CodeSnip: Virtual Web Services Through Pattern Matching
page 2 of 4
by Rajesh Toleti
Feedback
Average Rating: 
Views (Total / Last 10 Days): 22719/ 25

Step 1: Create a WSDL File

Listing 1:WSDL File

<?xml version="1.0" encoding="utf-8"?>

<wsdl:definitions

xmlns:s="http://www.w3.org/2001/XMLSchema"

xmlns:http="http://schemas.xmlsoap.org/wsdl/http/"

xmlns:mime="http://schemas.xmlsoap.org/wsdl/mime/"

xmlns:tm="http://microsoft.com/wsdl/mime/textMatching/"

xmlns:soap="http://schemas.xmlsoap.org/wsdl/soap/"

xmlns:soapenc="http://schemas.xmlsoap.org/soap/encoding/"

xmlns:s0="http://www.taryatechnologies.com"

targetNamespace="http://www.taryatechnologies.com"

xmlns:wsdl="http://schemas.xmlsoap.org/wsdl/">

<wsdl:types/>

<wsdl:message name="msgHttpGetIn" />

<wsdl:message name="msgHttpGetOut" />

<wsdl:portType name="ptypeHttpGet">

<wsdl:operation name="GetTaryaServices">

<wsdl:input message="s0:msgHttpGetIn"/>

<wsdl:output message="s0:msgHttpGetOut"/>

</wsdl:operation>

</wsdl:portType>

<wsdl:binding name="bindHttpGet"

type="s0:ptypeHttpGet">

<http:binding verb="GET"/>

<wsdl:operation name="GetTaryaServices">

<http:operation location="/aboutus.asp"/>

<wsdl:input>

<http:urlEncoded/>

</wsdl:input>

<wsdl:output>

<tm:text>

<tm:match

name='myServices'

pattern='&lt;ul&gt;(.*?)ul&gt;'

ignoreCase='true'

repeats='100' />

 

</tm:text>

</wsdl:output>

</wsdl:operation>

</wsdl:binding>

<wsdl:service name="TaryaService">

<wsdl:port

name="ptypeHttpGet"

binding="s0:bindHttpGet">

<http:address location="http://www.taryatechnologies.com" />

</wsdl:port>

</wsdl:service>

</wsdl:definitions>

 

I am not going to explain in detail about a WSDL file as it is outside the scope of this article. You can reference that information at http://www.w3.org/TR/wsdl

In the above file, the values in bold are the variables, which you have to change when you create your own WSDL file. I explain them below.

Listing 2:

xmlns:s0="http://www.taryatechnologies.com"

targetNamespace="http://www.taryatechnologies.com"


You have to specify the URL of the website from which you extract information.

Listing 3:

<wsdl:operation name="GetTaryaServices">


This is the method name. It can be anything you fancy.
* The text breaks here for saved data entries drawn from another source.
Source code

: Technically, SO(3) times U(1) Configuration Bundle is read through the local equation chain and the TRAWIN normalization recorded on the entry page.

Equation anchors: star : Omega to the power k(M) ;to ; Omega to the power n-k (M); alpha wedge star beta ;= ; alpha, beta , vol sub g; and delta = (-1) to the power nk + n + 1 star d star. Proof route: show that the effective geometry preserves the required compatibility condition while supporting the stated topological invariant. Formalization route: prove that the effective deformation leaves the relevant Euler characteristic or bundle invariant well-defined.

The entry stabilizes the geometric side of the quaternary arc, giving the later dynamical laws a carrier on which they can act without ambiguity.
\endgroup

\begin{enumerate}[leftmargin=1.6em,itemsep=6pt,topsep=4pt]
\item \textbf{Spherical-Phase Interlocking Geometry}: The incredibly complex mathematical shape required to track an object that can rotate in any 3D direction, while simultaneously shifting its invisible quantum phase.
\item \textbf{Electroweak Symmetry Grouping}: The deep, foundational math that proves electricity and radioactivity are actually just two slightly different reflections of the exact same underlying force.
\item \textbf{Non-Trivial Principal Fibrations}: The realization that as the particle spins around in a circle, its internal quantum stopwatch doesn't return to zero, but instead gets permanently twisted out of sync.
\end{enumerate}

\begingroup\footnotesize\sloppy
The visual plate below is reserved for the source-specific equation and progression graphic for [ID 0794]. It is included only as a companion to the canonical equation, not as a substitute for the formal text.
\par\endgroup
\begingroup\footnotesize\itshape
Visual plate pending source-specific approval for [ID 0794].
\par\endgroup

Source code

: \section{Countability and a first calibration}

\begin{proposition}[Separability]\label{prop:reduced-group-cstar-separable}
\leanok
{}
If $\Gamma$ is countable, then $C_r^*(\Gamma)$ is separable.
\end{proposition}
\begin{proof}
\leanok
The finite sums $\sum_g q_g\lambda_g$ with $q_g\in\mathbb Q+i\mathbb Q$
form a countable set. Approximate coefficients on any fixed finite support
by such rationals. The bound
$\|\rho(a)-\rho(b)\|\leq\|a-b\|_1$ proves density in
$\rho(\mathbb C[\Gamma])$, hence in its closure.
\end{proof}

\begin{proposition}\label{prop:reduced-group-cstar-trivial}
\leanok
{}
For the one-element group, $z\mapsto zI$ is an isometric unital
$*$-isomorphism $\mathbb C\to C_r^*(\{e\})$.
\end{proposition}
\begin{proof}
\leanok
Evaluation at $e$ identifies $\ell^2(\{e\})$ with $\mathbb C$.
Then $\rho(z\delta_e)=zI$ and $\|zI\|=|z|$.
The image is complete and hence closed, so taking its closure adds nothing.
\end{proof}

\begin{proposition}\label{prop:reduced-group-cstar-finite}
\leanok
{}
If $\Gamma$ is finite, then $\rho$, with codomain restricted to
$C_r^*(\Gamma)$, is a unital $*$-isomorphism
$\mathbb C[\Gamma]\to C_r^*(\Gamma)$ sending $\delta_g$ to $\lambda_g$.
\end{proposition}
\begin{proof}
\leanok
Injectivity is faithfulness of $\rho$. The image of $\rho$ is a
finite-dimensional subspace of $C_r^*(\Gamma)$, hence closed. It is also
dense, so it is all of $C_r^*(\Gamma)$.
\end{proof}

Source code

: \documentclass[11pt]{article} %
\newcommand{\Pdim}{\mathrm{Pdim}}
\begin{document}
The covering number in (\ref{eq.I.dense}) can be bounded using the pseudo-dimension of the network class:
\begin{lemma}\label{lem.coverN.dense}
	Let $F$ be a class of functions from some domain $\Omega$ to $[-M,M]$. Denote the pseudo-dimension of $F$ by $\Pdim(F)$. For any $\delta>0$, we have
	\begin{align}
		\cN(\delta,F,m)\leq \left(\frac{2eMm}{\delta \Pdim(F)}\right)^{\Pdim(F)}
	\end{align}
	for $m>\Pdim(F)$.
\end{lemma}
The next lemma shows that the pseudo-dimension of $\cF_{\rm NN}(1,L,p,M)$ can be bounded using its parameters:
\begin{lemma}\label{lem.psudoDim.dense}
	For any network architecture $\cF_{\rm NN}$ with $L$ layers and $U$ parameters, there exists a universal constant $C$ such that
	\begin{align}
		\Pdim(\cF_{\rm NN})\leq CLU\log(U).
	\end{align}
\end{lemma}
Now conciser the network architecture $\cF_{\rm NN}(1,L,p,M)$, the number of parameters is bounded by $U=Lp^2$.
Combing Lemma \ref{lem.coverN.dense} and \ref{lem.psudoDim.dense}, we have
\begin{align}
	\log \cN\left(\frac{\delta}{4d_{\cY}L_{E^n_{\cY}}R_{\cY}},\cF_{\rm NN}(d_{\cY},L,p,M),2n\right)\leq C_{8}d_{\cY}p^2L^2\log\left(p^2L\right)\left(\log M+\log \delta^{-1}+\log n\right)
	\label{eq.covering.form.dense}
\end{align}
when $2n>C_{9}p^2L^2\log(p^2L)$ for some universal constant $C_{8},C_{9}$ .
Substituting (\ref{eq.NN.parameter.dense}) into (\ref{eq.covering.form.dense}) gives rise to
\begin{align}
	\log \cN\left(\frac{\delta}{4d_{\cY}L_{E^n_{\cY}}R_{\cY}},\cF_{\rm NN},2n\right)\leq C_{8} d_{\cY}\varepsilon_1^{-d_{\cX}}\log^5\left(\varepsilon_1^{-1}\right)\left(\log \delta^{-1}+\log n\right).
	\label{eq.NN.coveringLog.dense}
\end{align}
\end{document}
You use it later in the code (for consuming web service).

Listing 4:

<http:operation location="/aboutus.asp"/>


This is the relative path to the specific file from which you extract information.

Listing 5:

<tm:match

name='myServices'

pattern='&lt;ul&gt;(.*?)ul&gt;'

ignoreCase='true'

repeats='100' />


This is the most important part of the WSDL file. The name of the match element can be anything. The value of the pattern gives the actual content from the website. You need to be skillful while writing this expression. There are good sources on the Net to learn pattern matching. One of them is available at http://www.evolt.org/node/22700.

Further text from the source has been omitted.